Observe that we can pause a program by stopping the controller in its fetch-decode-execute cycle. To accomplish this, we replaced
ELSIF (rising_edge(clk)) AND (halt = '0') AND (ACK_data = '1') THEN
with
ELSIF (rising_edge(clk)) AND (halt = '0') AND (ACK_data = '1') AND ((DEBUG /= '1') OR (DEBUG_NEXT = '1')) THEN
It can be seen that we added two new signals. DEBUG
is 1 if the debug switch is turned on. DEBUG_NEXT
is 1 for exactly 1 clock cycle when a user presses the 'next line' button.

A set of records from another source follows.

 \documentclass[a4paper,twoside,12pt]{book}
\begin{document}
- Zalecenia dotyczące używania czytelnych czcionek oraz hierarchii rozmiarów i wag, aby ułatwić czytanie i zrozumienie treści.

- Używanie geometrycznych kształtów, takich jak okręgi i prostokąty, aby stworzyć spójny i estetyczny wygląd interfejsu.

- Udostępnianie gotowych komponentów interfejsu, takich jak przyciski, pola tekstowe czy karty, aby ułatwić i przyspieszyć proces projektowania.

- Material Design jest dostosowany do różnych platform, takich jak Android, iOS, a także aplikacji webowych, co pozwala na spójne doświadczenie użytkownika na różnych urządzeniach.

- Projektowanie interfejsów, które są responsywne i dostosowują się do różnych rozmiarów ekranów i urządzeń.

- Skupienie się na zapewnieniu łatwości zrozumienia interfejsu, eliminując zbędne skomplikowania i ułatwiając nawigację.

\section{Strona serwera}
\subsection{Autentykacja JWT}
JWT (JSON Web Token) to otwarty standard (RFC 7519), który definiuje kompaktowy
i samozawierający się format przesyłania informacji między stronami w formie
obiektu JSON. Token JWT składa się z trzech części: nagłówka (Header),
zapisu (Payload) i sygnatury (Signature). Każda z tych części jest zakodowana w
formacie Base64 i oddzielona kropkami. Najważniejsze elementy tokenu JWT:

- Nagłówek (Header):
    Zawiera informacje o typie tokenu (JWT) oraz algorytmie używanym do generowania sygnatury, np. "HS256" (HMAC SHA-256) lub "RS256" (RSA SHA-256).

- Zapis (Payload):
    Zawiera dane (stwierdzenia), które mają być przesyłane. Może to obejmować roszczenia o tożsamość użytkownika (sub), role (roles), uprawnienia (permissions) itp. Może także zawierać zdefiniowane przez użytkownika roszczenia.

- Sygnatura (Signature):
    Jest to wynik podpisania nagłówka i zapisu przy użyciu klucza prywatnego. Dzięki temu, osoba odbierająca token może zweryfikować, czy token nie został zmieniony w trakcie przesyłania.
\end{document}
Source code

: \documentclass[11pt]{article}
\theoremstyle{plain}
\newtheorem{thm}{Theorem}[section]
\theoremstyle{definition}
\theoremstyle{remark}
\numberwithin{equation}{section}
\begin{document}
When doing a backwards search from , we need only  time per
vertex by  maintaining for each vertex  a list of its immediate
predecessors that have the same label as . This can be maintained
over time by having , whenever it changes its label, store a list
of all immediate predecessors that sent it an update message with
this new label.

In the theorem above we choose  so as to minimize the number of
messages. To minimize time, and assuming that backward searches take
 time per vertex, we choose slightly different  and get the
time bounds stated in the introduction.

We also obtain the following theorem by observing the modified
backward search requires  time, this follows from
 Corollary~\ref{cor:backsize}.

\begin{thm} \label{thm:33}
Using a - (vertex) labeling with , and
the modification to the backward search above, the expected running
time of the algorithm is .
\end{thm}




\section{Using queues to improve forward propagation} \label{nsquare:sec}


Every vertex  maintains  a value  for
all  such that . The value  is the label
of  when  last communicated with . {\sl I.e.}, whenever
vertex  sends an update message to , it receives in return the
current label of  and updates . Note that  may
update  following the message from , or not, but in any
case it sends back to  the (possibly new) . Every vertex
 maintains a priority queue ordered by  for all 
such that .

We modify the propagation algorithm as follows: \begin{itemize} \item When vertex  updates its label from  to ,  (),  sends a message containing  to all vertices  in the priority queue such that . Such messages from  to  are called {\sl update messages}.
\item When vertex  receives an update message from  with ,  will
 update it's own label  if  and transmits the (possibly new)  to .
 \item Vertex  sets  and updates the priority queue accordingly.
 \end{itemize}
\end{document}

One might wonder how we set DEBUG_NEXT
to 1 for exactly 1 clock cycle when the user presses the button. The DEBUG_NEXT
signal shall be an asynchronous input to the controller. Hence, we opted for a dedicated process debugging_faciliators
that handles this input and transforms it to the required signal. debugging_faciliators
also produces the signals for the rd
and wr
LEDs.
debugging_display
sends the required signals to the displays and LEDs.
Use the following files for compilation in ModelSim. These files can be compiled using the Auto Generate compile order function in ModelSim:
controller.vhd
datapath.vhd
debugging.vhd
debugging_display.vhd
debugging_facilitators..vhd
io.vhd
JFEGS.vhd
memory.vhd
registerfile.vhd
utilities.vhd
Run jfegs.do
to verify the result. The input of the switches is defined in the do file. In register %r2
, at the end, the value 494
should be stores. The displays show 494
in hexadecimal, which is 1EE
.
Use the following files for synthesis in Quartus:
JFEGS.qsf
controller.vhd
datapath.vhd
debugging.vhd
debugging_display.vhd
debugging_facilitators..vhd
io.vhd
JFEGS.vhd
memory.vhd
registerfile.vhd
utilities.vhd
If synthesized correctly, the code produces the following RTL view:
Member | Work |
---|---|
Joost Buursink | Joost was the lead developer of the memory. He also designed most of the datapath. |
Fabian Widlund | Fabian worked on the datapath, the global port map, and parts of the final presentation. |
Emil Imhagen | Emil worked on debugging, IO, and the global port map. |
Guus Branderhorst | Guus designed the controller (in collaboration with Stach) and helped with the datapath. |
Stach Redeker | Stach designed the controller (in collaboration with Guus), worked on the debugging/IO, and wrote the majority of the documentation. |
- Making debugging work (at the moment, debugging does not work in simulation).
- Display the Fibonacci values in decimal instead of hexadecimal.
- A nice-to-have extra instruction would be a delay function (or another way to directly access the clock using the instruction set).
During this project, we developed a virtual processor that can be synthesized on the DE1-SoC board. The virtual processor is designed using VHDL and ships with an application that is able to compute the Fibonacci sequence.
Bert Molenkamp has released a VHDL description of the ARC processor. Although the ARC processor is a three address machine, the overall code structuring was proven to be quite helpful during our project. Bert made his code open source and freely available. We will do the same, such that both systems can work as a base for new research and development.